# TASK REQUIREMENTS:
Scan the data below for the string "begin". Copy every line where it appears.
SOURCE DATA section start
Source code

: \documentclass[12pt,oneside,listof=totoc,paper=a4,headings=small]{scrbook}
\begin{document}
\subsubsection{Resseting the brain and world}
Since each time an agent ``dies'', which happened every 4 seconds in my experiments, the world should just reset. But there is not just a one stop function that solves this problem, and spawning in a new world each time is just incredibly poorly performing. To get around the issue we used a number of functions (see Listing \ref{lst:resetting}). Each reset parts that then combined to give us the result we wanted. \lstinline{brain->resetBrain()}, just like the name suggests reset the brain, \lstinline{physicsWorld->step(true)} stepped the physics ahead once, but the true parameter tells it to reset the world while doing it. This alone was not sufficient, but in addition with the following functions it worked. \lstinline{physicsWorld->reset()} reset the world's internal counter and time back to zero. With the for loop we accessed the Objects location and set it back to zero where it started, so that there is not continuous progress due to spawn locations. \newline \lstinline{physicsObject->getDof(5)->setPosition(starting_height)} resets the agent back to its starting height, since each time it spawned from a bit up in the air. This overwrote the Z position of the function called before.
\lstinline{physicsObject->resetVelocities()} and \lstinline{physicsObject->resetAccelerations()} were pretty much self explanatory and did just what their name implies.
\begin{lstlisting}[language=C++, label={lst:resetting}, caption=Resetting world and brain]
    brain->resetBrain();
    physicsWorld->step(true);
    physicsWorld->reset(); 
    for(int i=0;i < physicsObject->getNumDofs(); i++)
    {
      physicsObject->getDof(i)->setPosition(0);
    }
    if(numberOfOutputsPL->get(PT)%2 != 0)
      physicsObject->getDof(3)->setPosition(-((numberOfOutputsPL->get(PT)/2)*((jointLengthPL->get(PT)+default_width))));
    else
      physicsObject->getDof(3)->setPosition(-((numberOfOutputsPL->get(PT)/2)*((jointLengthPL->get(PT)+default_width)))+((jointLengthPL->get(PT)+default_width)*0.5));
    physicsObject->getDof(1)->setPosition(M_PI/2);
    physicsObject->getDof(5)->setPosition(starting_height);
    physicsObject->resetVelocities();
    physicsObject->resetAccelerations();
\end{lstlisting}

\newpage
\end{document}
SOURCE DATA section end
# OUTPUT FOR THIS TASK:
\begin{document}
\begin{lstlisting}[language=C++, label={lst:resetting}, caption=Resetting world and brain]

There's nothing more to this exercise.